D indicates that the domain is ordered alphabetically (that is, only blank spaces and letters are considered ).

F indicates that the domain is case-insensitive for sorting.

I indicates ignore "printable characters" and only sort printable characters. (Some ASCII characters cannot be printed. For example, \ A is an alarm, \ B is a backspace, \ n is a line feed, and \ r is a carriage return)

10 think about the example of joint use of-K and-u:

$ Cat facebook.txt
Google 110 5000
Baidu 100 5000
Guge 50 3000
Sohu 100 4500

This is the original facebook.txt file.

$ Sort-n-k 2 facebook.txt
Guge 50 3000
Baidu 100 5000
Sohu 100 4500
Google 110 5000

$ Sort-n-k 2-u facebook.txt
Guge 50 3000
Baidu 100 5000
Google 110 5000

After the value is sorted by employee domain and-u is added, the Sohu row is deleted! In the past,-u only recognized the domain set with-K. If the domain is found to be the same, all subsequent identical rows will be deleted.

$ Sort-K 1-u facebook.txt
Baidu 100 5000
Google 110 5000
Guge 50 3000
Sohu 100 4500

$ Sort-K 1.1, 1.1-u facebook.txt
Baidu 100 5000
Google 110 5000
Sohu 100 4500

In this example, the Guge with the starting character G is not spared.

$ Sort-n-k 2-K 3-u facebook.txt
Guge 50 3000
Sohu 100 4500
Baidu 100 5000
Google 110 5000

Success! If the two-layer sorting priority is set here, no rows are deleted using-U. The original-u will weigh all-K options and will be deleted only when they are the same, as long as there is a level of difference, it will not be easily deleted :) (do not believe it, you can add a line of Sina 100 4500 by yourself)

11. The most strange sorting:

$ Sort-n-k 2.2, 3.1 facebook.txt
Guge 50 3000
Baidu 100 5000
Sohu 100 4500
Google 110 5000

Sorts the parts starting from the second character of the second domain to the first character of the third domain.

The first row extracts 0 3, the second row extracts 00 5, the third row extracts 00 4, and the fourth row extracts 10 5.

Because sort considers 0 to be less than 00 and less than 000 to be less than 0000 ....

Therefore, 0 3 must be the first one. 10 5 is definitely the last one. But why is 00 5 above 00 4? (You can experiment and think about it yourself .)

Answer: The original "cross-origin setting is an illusion", sort only compares the second character of the second domain to the last character of the second domain, the starting character of the third domain is not included in the comparison range. When it is found that 00 and 00 are the same, sort will automatically compare the first domain. Of course, Baidu is in front of Sohu. It can be confirmed by an example:

$ Sort-n-k 2.2, 3.1-K 1, 1R facebook.txt
Guge 50 3000
Sohu 100 4500
Baidu 100 5000
Google 110 5000

12 sometimes the symbols + 1-2 are displayed after the sort command. What is this?

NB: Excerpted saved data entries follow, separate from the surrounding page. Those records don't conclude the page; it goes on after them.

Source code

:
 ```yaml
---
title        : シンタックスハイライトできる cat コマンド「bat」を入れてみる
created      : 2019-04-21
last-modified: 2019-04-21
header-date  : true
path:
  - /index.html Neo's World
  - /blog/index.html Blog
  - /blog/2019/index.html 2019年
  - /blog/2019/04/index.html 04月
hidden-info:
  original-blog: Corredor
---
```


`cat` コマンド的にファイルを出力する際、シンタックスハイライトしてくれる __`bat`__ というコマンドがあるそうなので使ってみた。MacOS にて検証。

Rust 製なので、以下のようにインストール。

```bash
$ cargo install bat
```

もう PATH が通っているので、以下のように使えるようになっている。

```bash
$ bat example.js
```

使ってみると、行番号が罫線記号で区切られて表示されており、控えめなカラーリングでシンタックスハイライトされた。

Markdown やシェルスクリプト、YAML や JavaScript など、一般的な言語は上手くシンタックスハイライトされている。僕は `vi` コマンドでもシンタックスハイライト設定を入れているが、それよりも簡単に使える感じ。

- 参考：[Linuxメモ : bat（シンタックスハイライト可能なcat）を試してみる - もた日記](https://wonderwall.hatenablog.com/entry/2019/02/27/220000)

The latest sort explains this syntax:

On older systems, 'sort 'ororts an obsolete origin-zero syntax' + pos1 [-pos2] 'for specifying sort keys. POSIX 1003.1-2001 (* Note standards conformance: :) does not allow this; Use '-k' instead.

It turns out that this old expression has been eliminated, and you can despise the script that uses this expression in the future!

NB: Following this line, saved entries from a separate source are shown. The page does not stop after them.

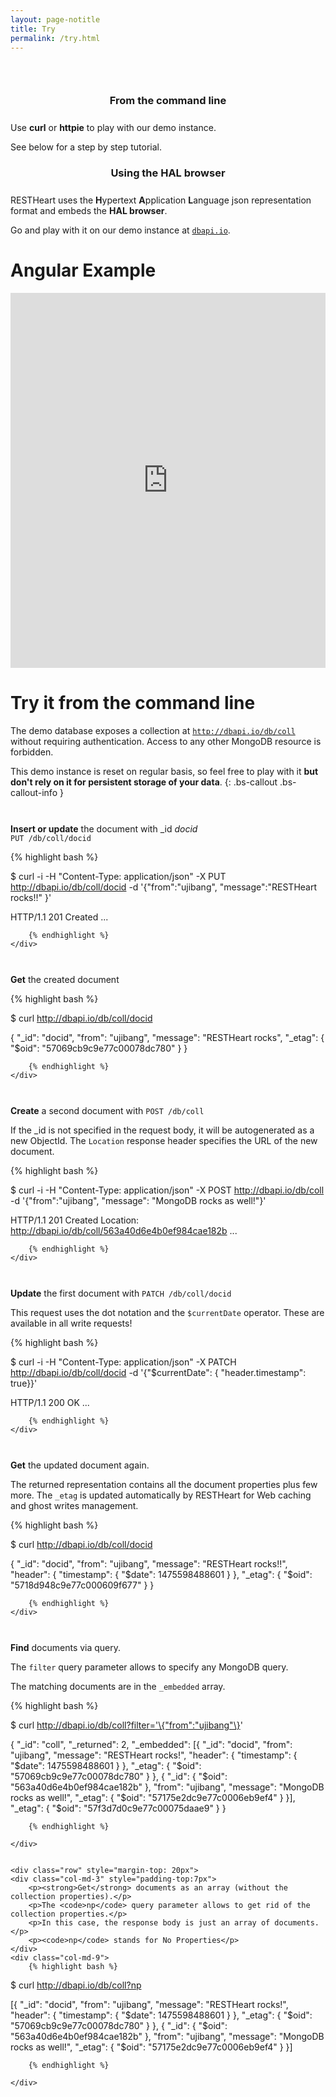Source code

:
 ```yaml
---
layout: page-notitle
title: Try
permalink: /try.html
---
```


<section class="slice" id="questions" style="padding-top: 30px">
    <div class="container">
        <article class="col-sm-12 col-md-6">
            <section>
                <h3 style="text-align:center; margin-bottom: 25px;">From the command line</h3>
                <p>Use <strong>curl</strong> or <strong>httpie</strong> to play with our demo instance.</p>
                <p>See below for a step by step tutorial.</p>
            </section>
        </article>
        <article class="col-sm-12 col-md-6">
            <section>
                <h3 style="text-align:center; margin-bottom: 25px;">Using the HAL browser</h3>
                <p>RESTHeart uses the <strong>H</strong>ypertext <strong>A</strong>pplication <strong>L</strong>anguage json representation format and embeds the <strong>HAL browser</strong>.</p>
                <p>Go and play with it on our demo instance at <a href="http://dbapi.io/browser/#/db/coll" target="_blank"><code>dbapi.io</code></a>.</p>
            </section>
        </article>
    </div>
</section>

# Angular Example

<iframe style="width: 100%; height: 600px" src="http://embed.plnkr.co/LmWwyj" frameborder="0" allowfullscren="allowfullscren"></iframe>

# Try it from the command line

The demo database exposes a collection at <a href="http://dbapi.io/browser/#/db/coll"><code>http://dbapi.io/db/coll</code></a> without requiring authentication. Access to any other MongoDB resource is forbidden.

This demo instance is reset on regular basis, so feel free to play with it <b>but don't rely on it for persistent storage of your data</b>.
{: .bs-callout .bs-callout-info }

<div class="row" style="margin-top: 20px">
    <div class="col-md-3" style="padding-top:7px">
        <p><strong>Insert or update</strong> the document with _id <i>docid</i><br />
        <code>PUT /db/coll/docid</code></p>
    </div>
    <div class="col-md-9">
        {% highlight bash %}

$ curl -i -H "Content-Type: application/json" -X PUT http://dbapi.io/db/coll/docid -d '{"from":"ujibang", "message":"RESTHeart rocks!!" }'

HTTP/1.1 201 Created
...

        {% endhighlight %}
    </div>
</div>

<div class="row" style="margin-top: 20px">
    <div class="col-md-3" style="padding-top:7px">
        <p><strong>Get</strong> the created document</p>
    </div>
    <div class="col-md-9">
        {% highlight bash %}

$ curl http://dbapi.io/db/coll/docid

{
	"_id": "docid",
	"from": "ujibang",
	"message": "RESTHeart rocks",
	"_etag": {
		"$oid": "57069cb9c9e77c00078dc780"
	}
}

        {% endhighlight %}
    </div>
</div>

<div class="row" style="margin-top: 20px">
    <div class="col-md-3" style="padding-top:7px">
        <p><strong>Create</strong> a second document with <code>POST /db/coll</code></p>
        <p>If the _id is not specified in the request body, it will be autogenerated as a new ObjectId. The <code>Location</code> response header specifies the URL of the new document.</p>
    </div>
    <div class="col-md-9">
        {% highlight bash %}

$ curl -i -H "Content-Type: application/json" -X POST http://dbapi.io/db/coll -d '{"from":"ujibang", "message": "MongoDB rocks as well!"}'

HTTP/1.1 201 Created
Location: http://dbapi.io/db/coll/563a40d6e4b0ef984cae182b
...

        {% endhighlight %}
    </div>
</div>

<div class="row" style="margin-top: 20px">
    <div class="col-md-3" style="padding-top:7px">
        <p><strong>Update</strong> the first document with <code>PATCH /db/coll/docid</code></p>
        <p>This request uses the dot notation and the <code>$currentDate</code> operator. These are available in all write requests!</p>
    </div>
    <div class="col-md-9">
        {% highlight bash %}

$ curl -i -H "Content-Type: application/json" -X PATCH http://dbapi.io/db/coll/docid -d '{"$currentDate": { "header.timestamp": true}}'

HTTP/1.1 200 OK
...

        {% endhighlight %}
    </div>
</div>

<div class="row" style="margin-top: 20px">
    <div class="col-md-3" style="padding-top:7px">
        <p><strong>Get</strong> the updated document again.</p>
        <p>The returned representation contains all the document properties plus few more. The <code>_etag</code> is updated automatically by RESTHeart for Web caching and ghost writes management.</p>
    </div>
    <div class="col-md-9">
        {% highlight bash %}

$ curl http://dbapi.io/db/coll/docid

{
	"_id": "docid",
	"from": "ujibang",
	"message": "RESTHeart rocks!!",
	"header": {
		"timestamp": {
			"$date": 1475598488601
		}
	},
	"_etag": {
		"$oid": "5718d948c9e77c000609f677"
	}
}

        {% endhighlight %}
    </div>
</div>

<div class="row" style="margin-top: 20px">
    <div class="col-md-3" style="padding-top:7px">
        <p><strong>Find</strong> documents via query.</p>
        <p>The <code>filter</code> query parameter allows to specify any MongoDB query.</p>
        <p>The matching documents are in the <code>_embedded</code> array.</p>
    </div>
    <div class="col-md-9">
        {% highlight bash %}

$ curl http://dbapi.io/db/coll?filter='\{"from":"ujibang"\}'

{
	"_id": "coll",
	"_returned": 2,
	"_embedded": [{
		"_id": "docid",
		"from": "ujibang",
		"message": "RESTHeart rocks!",
		"header": {
			"timestamp": {
				"$date": 1475598488601
			}
		},
		"_etag": {
			"$oid": "57069cb9c9e77c00078dc780"
		}
	}, {
		"_id": {
			"$oid": "563a40d6e4b0ef984cae182b"
		},
		"from": "ujibang",
		"message": "MongoDB rocks as well!",
		"_etag": {
			"$oid": "57175e2dc9e77c0006eb9ef4"
		}
	}],
	"_etag": {
		"$oid": "57f3d7d0c9e77c00075daae9"
	}
}

        {% endhighlight %}

    </div>
    

    <div class="row" style="margin-top: 20px">
    <div class="col-md-3" style="padding-top:7px">
        <p><strong>Get</strong> documents as an array (without the collection properties).</p>
        <p>The <code>np</code> query parameter allows to get rid of the collection properties.</p>
        <p>In this case, the response body is just an array of documents.</p>
        <p><code>np</code> stands for No Properties</p>
    </div>
    <div class="col-md-9">
        {% highlight bash %}

$ curl http://dbapi.io/db/coll?np

[{
	"_id": "docid",
	"from": "ujibang",
	"message": "RESTHeart rocks!",
	"header": {
		"timestamp": {
			"$date": 1475598488601
		}
	},
	"_etag": {
		"$oid": "57069cb9c9e77c00078dc780"
	}
}, {
	"_id": {
		"$oid": "563a40d6e4b0ef984cae182b"
	},
	"from": "ujibang",
	"message": "MongoDB rocks as well!",
	"_etag": {
		"$oid": "57175e2dc9e77c0006eb9ef4"
	}
}]

        {% endhighlight %}

    </div>
</div>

(To prevent the existence of the old script, let's talk about this representation. the plus sign indicates the start part, and the minus sign indicates the end part. The most important thing is that this method starts counting from 0. The first domain previously mentioned is represented as 0th domains. The previous 2nd characters, expressed as 1st characters. Understand ?)

Related Article

Contact Us

The content source of this page is from Internet, which doesn't represent Alibaba Cloud's opinion; products and services mentioned on that page don't have any relationship with Alibaba Cloud. If the content of the page makes you feel confusing, please write us an email, we will handle the problem within 5 days after receiving your email.

If you find any instances of plagiarism from the community, please send an email to: info-contact@alibabacloud.com and provide relevant evidence. A staff member will contact you within 5 working days.

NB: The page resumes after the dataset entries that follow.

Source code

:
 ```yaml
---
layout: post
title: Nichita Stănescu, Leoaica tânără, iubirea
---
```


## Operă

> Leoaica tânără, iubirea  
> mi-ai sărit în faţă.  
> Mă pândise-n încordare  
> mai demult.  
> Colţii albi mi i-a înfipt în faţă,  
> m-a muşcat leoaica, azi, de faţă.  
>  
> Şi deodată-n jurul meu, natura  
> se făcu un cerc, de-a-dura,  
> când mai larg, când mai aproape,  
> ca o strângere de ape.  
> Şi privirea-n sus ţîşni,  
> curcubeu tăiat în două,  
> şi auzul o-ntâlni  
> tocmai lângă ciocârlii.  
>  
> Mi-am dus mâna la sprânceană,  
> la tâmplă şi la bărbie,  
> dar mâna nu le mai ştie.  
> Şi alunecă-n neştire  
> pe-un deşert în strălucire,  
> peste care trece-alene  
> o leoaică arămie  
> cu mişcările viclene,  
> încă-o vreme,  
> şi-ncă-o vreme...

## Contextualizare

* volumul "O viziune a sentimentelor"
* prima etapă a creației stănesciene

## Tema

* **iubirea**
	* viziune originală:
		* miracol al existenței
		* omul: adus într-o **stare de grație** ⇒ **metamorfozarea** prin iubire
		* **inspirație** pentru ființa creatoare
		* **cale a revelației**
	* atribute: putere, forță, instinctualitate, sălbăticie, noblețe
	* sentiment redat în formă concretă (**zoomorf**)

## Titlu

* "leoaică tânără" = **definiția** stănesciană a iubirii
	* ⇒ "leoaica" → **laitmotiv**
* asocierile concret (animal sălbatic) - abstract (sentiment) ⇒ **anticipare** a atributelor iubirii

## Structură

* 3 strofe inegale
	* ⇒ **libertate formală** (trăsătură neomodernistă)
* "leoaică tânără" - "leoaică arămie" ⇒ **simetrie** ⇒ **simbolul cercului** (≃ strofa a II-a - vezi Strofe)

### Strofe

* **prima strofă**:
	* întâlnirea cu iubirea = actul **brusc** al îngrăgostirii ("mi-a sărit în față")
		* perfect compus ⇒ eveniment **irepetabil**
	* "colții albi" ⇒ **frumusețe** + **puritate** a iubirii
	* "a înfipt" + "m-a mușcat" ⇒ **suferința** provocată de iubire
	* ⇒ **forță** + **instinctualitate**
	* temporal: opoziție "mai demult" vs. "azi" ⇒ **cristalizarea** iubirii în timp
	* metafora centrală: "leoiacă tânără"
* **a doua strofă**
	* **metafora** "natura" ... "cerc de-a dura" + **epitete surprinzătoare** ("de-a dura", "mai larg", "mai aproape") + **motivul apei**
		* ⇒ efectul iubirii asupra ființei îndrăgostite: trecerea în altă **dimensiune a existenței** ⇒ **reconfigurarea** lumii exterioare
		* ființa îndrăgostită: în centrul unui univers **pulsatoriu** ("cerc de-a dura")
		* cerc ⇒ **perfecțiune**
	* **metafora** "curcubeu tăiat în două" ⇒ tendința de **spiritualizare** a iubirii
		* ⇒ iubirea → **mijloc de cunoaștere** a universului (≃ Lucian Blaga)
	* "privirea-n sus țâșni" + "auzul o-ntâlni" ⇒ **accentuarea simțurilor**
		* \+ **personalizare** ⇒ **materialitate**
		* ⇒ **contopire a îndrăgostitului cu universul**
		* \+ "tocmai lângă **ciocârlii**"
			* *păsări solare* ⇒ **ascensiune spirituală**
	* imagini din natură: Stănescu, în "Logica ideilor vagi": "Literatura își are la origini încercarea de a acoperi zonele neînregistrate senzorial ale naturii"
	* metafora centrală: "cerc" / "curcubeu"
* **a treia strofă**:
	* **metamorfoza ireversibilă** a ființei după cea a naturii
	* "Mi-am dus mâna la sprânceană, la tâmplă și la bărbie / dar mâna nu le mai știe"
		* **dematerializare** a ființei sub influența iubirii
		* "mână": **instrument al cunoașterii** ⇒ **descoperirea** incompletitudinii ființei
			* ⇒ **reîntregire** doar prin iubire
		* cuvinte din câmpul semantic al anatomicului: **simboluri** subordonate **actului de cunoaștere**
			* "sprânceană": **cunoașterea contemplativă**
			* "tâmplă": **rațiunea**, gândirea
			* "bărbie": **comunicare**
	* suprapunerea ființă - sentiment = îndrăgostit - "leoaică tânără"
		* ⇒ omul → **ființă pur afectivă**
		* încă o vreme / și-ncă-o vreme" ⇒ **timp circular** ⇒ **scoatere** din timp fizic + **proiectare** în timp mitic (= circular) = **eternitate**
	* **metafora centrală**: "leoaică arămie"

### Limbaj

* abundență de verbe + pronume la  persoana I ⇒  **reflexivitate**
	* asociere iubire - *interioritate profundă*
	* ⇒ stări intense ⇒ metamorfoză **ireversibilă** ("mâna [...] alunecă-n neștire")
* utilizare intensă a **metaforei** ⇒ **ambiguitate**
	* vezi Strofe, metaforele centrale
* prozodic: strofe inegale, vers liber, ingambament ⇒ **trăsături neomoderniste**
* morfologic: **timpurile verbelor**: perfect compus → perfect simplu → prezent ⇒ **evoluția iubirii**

A Free Trial That Lets You Build Big!

Start building with 50+ products and up to 12 months usage for Elastic Compute Service

  • Sales Support

    1 on 1 presale consultation

  • After-Sales Support

    24/7 Technical Support 6 Free Tickets per Quarter Faster Response

  • Alibaba Cloud offers highly flexible support services tailored to meet your exact needs.